Bais was a reflection of the constancy and attitude with which the Contador Foundation ProTeam faces each day. He rode in a breakaway with Mark Padun (Bahrain), Tobias Ludvigsson (Groupama – FDJ), Guillaume Boivin (Israel) and Niki Terpstra (Total Direct Energie). The five of them were up to nine minutes ahead. A gap that invited to dream, although the peloton made it clear that it was eventual when, before the mountain pass, increased its pace in a stretch where the wind blew more intensely. Vincenzo Albanese suffered on that stretch, temporarily cut off, and also suffered on the climb. Two days in the breakaway weighed heavily on his legs, but the leader of the mountains was able to return to the discipline of the big group and will be back in green on Saturday’s main day.

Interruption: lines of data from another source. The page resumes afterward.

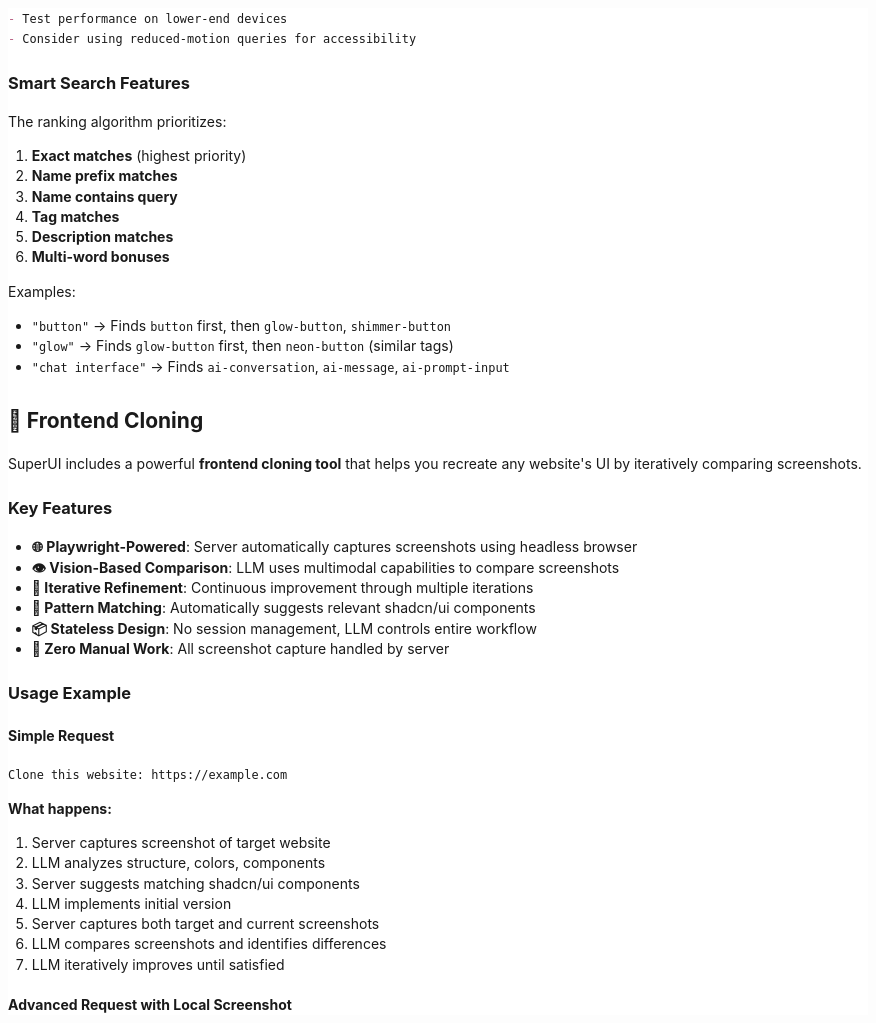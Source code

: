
 ```markdown
- Test performance on lower-end devices
- Consider using reduced-motion queries for accessibility
```

### Smart Search Features

The ranking algorithm prioritizes:

1. **Exact matches** (highest priority)
2. **Name prefix matches**
3. **Name contains query**
4. **Tag matches**
5. **Description matches**
6. **Multi-word bonuses**

Examples:

- `"button"` → Finds `button` first, then `glow-button`, `shimmer-button`
- `"glow"` → Finds `glow-button` first, then `neon-button` (similar tags)
- `"chat interface"` → Finds `ai-conversation`, `ai-message`, `ai-prompt-input`

## 🎨 Frontend Cloning

SuperUI includes a powerful **frontend cloning tool** that helps you recreate any website's UI by iteratively comparing screenshots.

### Key Features

- **🌐 Playwright-Powered**: Server automatically captures screenshots using headless browser
- **👁️ Vision-Based Comparison**: LLM uses multimodal capabilities to compare screenshots
- **🔄 Iterative Refinement**: Continuous improvement through multiple iterations
- **🎯 Pattern Matching**: Automatically suggests relevant shadcn/ui components
- **📦 Stateless Design**: No session management, LLM controls entire workflow
- **🚀 Zero Manual Work**: All screenshot capture handled by server

### Usage Example

#### Simple Request

```
Clone this website: https://example.com
```

**What happens:**

1. Server captures screenshot of target website
2. LLM analyzes structure, colors, components
3. Server suggests matching shadcn/ui components
4. LLM implements initial version
5. Server captures both target and current screenshots
6. LLM compares screenshots and identifies differences
7. LLM iteratively improves until satisfied

#### Advanced Request with Local Screenshot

Padun, Boivin and Terpstra persevered in their offensive in front of a peloton where the tension was mounting. A crash at the front eliminated Manuel Belletti from the fight for the sprint. Although he crossed the finish line, Belletti was to undergo several tests to rule out any major injury. Among the 47 riders who fought for the victory, which went to Dutch rider Mathieu Van der Poel, was once again Alejandro Ropero. Another step forward for the young Andalusian cyclist. “It has been a day of great suffering”, resumes Ropero.
Vincenzo Albanese: “Today was a very difficult day for me: in my head, more than in my legs. Of course, the fatigue of these last two days was felt, the stage was very long, and when there were still 130 kilometres to go the group began to push on the gas. That’s when I got demoralised and started to pull away because I gave up on the lead. But I held on, Zanatta was on the radio and he helped me not to give up, and the more kilometres passed the more I felt good: when I saw the banner of the last kilometre it was like a liberation. I’m happy to still have the green jersey on my shoulders, I’m happy with the day of the team that once again was the protagonist with an important breakaway of Bais who left together with very strong riders”.

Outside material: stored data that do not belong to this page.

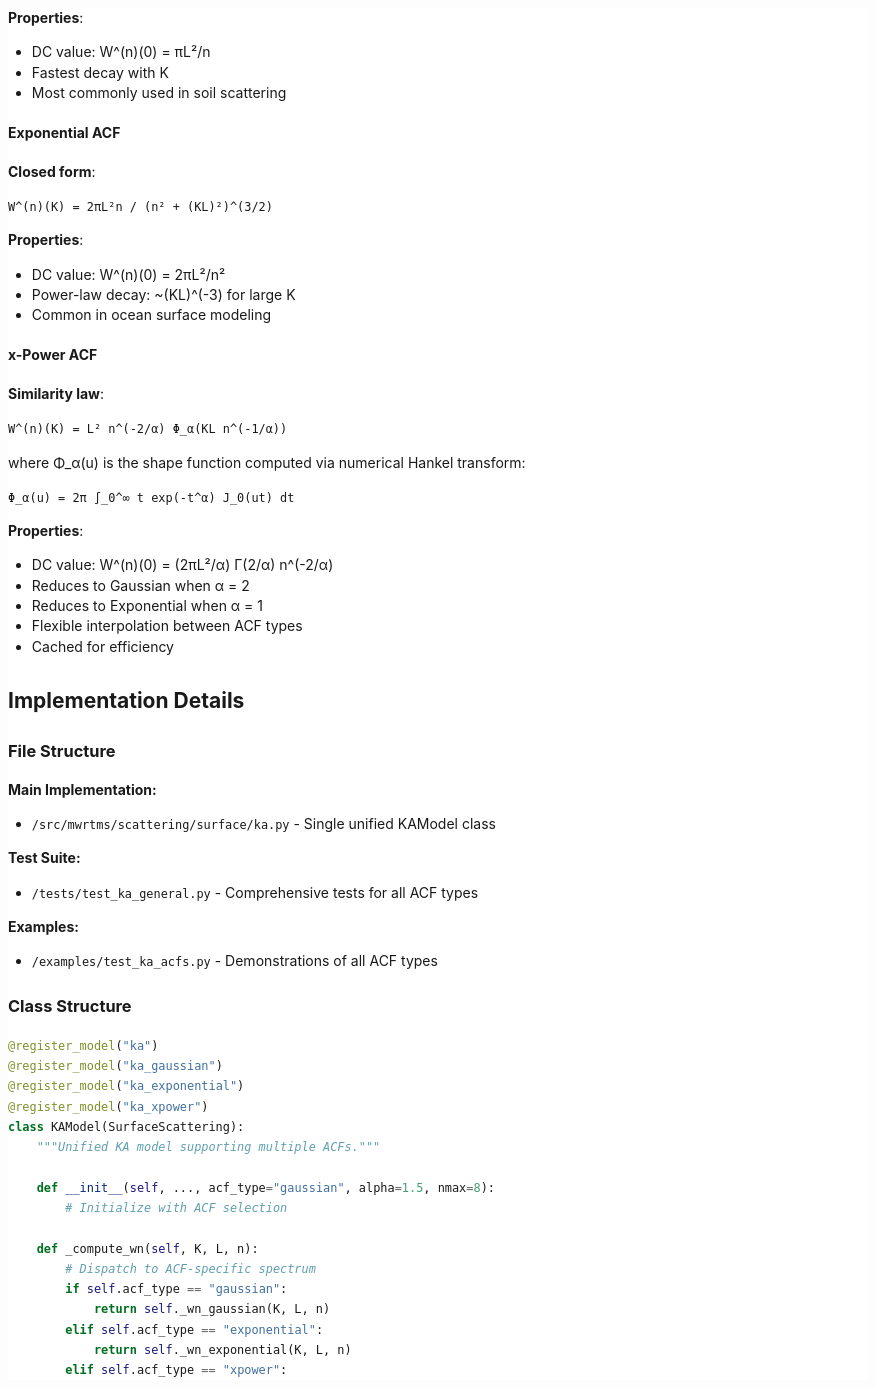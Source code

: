**Properties**:
- DC value: W^(n)(0) = πL²/n
- Fastest decay with K
- Most commonly used in soil scattering

#### Exponential ACF
**Closed form**:
```
W^(n)(K) = 2πL²n / (n² + (KL)²)^(3/2)
```

**Properties**:
- DC value: W^(n)(0) = 2πL²/n²
- Power-law decay: ~(KL)^(-3) for large K
- Common in ocean surface modeling

#### x-Power ACF
**Similarity law**:
```
W^(n)(K) = L² n^(-2/α) Φ_α(KL n^(-1/α))
```

where Φ_α(u) is the shape function computed via numerical Hankel transform:
```
Φ_α(u) = 2π ∫_0^∞ t exp(-t^α) J_0(ut) dt
```

**Properties**:
- DC value: W^(n)(0) = (2πL²/α) Γ(2/α) n^(-2/α)
- Reduces to Gaussian when α = 2
- Reduces to Exponential when α = 1
- Flexible interpolation between ACF types
- Cached for efficiency

## Implementation Details

### File Structure

**Main Implementation:**
- `/src/mwrtms/scattering/surface/ka.py` - Single unified KAModel class

**Test Suite:**
- `/tests/test_ka_general.py` - Comprehensive tests for all ACF types

**Examples:**
- `/examples/test_ka_acfs.py` - Demonstrations of all ACF types

### Class Structure

```python
@register_model("ka")
@register_model("ka_gaussian")
@register_model("ka_exponential")
@register_model("ka_xpower")
class KAModel(SurfaceScattering):
    """Unified KA model supporting multiple ACFs."""
    
    def __init__(self, ..., acf_type="gaussian", alpha=1.5, nmax=8):
        # Initialize with ACF selection
        
    def _compute_wn(self, K, L, n):
        # Dispatch to ACF-specific spectrum
        if self.acf_type == "gaussian":
            return self._wn_gaussian(K, L, n)
        elif self.acf_type == "exponential":
            return self._wn_exponential(K, L, n)
        elif self.acf_type == "xpower":
```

Davide Bais: “My task today was to take the day’s breakaway, it was very hard but I managed to get away with some very strong riders. In fact, we always went at full throttle, we didn’t spare a metre and they only managed to catch me with 10 kilometres to go. When I arrived at the motorhome I heard about Manuel’s crash, he was very unlucky”.

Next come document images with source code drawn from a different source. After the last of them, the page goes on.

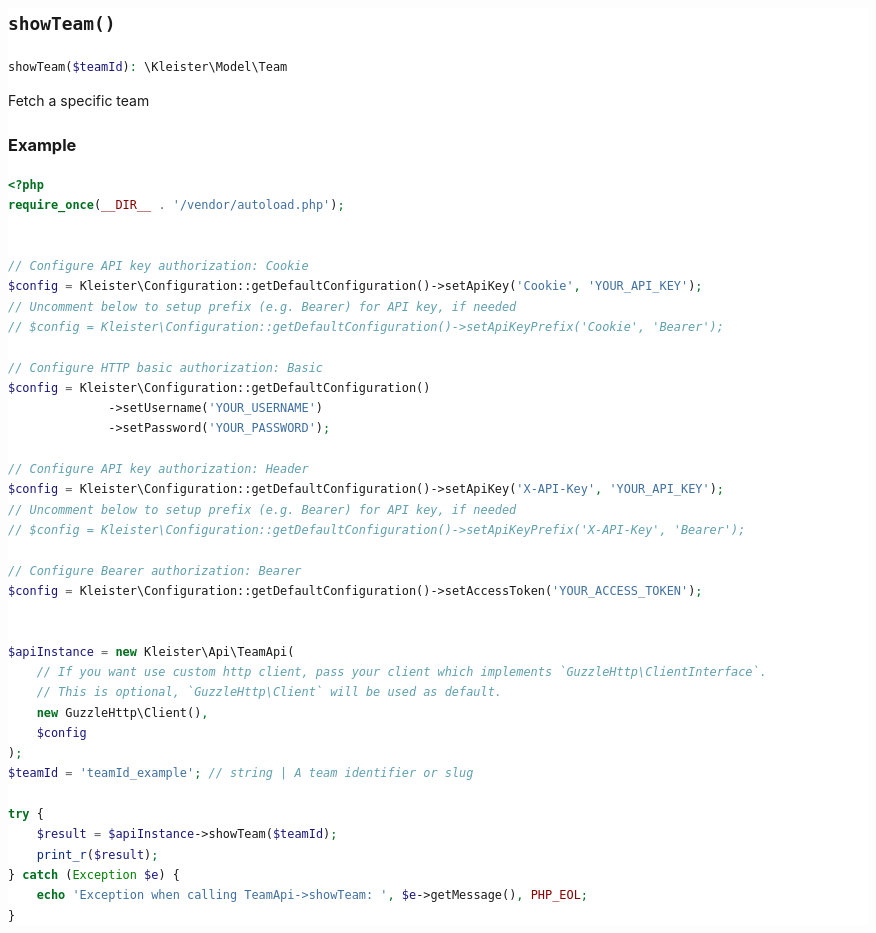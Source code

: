 ## `showTeam()`

```php
showTeam($teamId): \Kleister\Model\Team
```

Fetch a specific team

### Example

```php
<?php
require_once(__DIR__ . '/vendor/autoload.php');


// Configure API key authorization: Cookie
$config = Kleister\Configuration::getDefaultConfiguration()->setApiKey('Cookie', 'YOUR_API_KEY');
// Uncomment below to setup prefix (e.g. Bearer) for API key, if needed
// $config = Kleister\Configuration::getDefaultConfiguration()->setApiKeyPrefix('Cookie', 'Bearer');

// Configure HTTP basic authorization: Basic
$config = Kleister\Configuration::getDefaultConfiguration()
              ->setUsername('YOUR_USERNAME')
              ->setPassword('YOUR_PASSWORD');

// Configure API key authorization: Header
$config = Kleister\Configuration::getDefaultConfiguration()->setApiKey('X-API-Key', 'YOUR_API_KEY');
// Uncomment below to setup prefix (e.g. Bearer) for API key, if needed
// $config = Kleister\Configuration::getDefaultConfiguration()->setApiKeyPrefix('X-API-Key', 'Bearer');

// Configure Bearer authorization: Bearer
$config = Kleister\Configuration::getDefaultConfiguration()->setAccessToken('YOUR_ACCESS_TOKEN');


$apiInstance = new Kleister\Api\TeamApi(
    // If you want use custom http client, pass your client which implements `GuzzleHttp\ClientInterface`.
    // This is optional, `GuzzleHttp\Client` will be used as default.
    new GuzzleHttp\Client(),
    $config
);
$teamId = 'teamId_example'; // string | A team identifier or slug

try {
    $result = $apiInstance->showTeam($teamId);
    print_r($result);
} catch (Exception $e) {
    echo 'Exception when calling TeamApi->showTeam: ', $e->getMessage(), PHP_EOL;
}
```
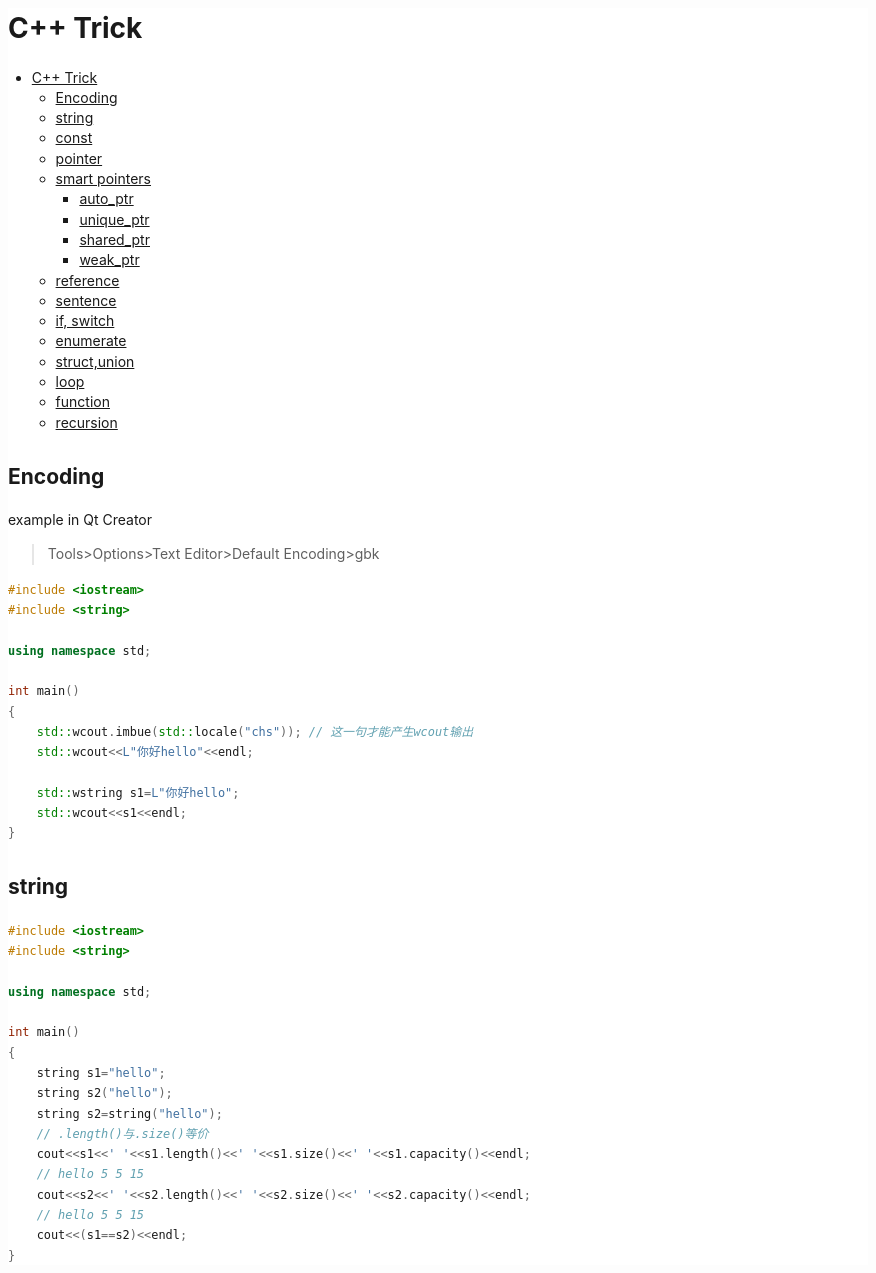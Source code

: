 # C++ Trick

- [C++ Trick](#c-trick)
  - [Encoding](#encoding)
  - [string](#string)
  - [const](#const)
  - [pointer](#pointer)
  - [smart pointers](#smart-pointers)
    - [auto_ptr](#auto_ptr)
    - [unique_ptr](#unique_ptr)
    - [shared_ptr](#shared_ptr)
    - [weak_ptr](#weak_ptr)
  - [reference](#reference)
  - [sentence](#sentence)
  - [if, switch](#if-switch)
  - [enumerate](#enumerate)
  - [struct,union](#structunion)
  - [loop](#loop)
  - [function](#function)
  - [recursion](#recursion)

## Encoding

example in Qt Creator
> Tools>Options>Text Editor>Default Encoding>gbk

```cpp
#include <iostream>
#include <string>

using namespace std;

int main()
{
    std::wcout.imbue(std::locale("chs")); // 这一句才能产生wcout输出
    std::wcout<<L"你好hello"<<endl;

    std::wstring s1=L"你好hello";
    std::wcout<<s1<<endl;
}
```

## string

```cpp
#include <iostream>
#include <string>

using namespace std;

int main()
{
    string s1="hello";
    string s2("hello");
    string s2=string("hello");
    // .length()与.size()等价
    cout<<s1<<' '<<s1.length()<<' '<<s1.size()<<' '<<s1.capacity()<<endl;
    // hello 5 5 15
    cout<<s2<<' '<<s2.length()<<' '<<s2.size()<<' '<<s2.capacity()<<endl;
    // hello 5 5 15
    cout<<(s1==s2)<<endl;
}
```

… And then it was time for the queen stage. This Saturday, a high finish in the Tirreno. A few years ago, the Race of the Two Seas did not have such a finish, but in recent times it has included in its menu more mountainous days with a high finish. This year’s edition concludes in Prati di Tivo, a winter sports resort in the Apennines at an altitude of less than 1,500 metres. The day is not very long, less than 150 km, but it will certainly be demanding due to the presence of several more climbs on the route. In addition to Prati di Tivo, the Passo Campannelle (1299 m) is also a scoring climb, fourteen kilometres of ascent at an average of 4.% followed by almost 30 km of descent before the final climb, another 14 km at an average of 7%. But there are other climbs, which are not on the points list and are probably of lesser importance, but not for that reason not slopes to be managed, which mark the route, such as La Forca di Arrone or the Sella di Como.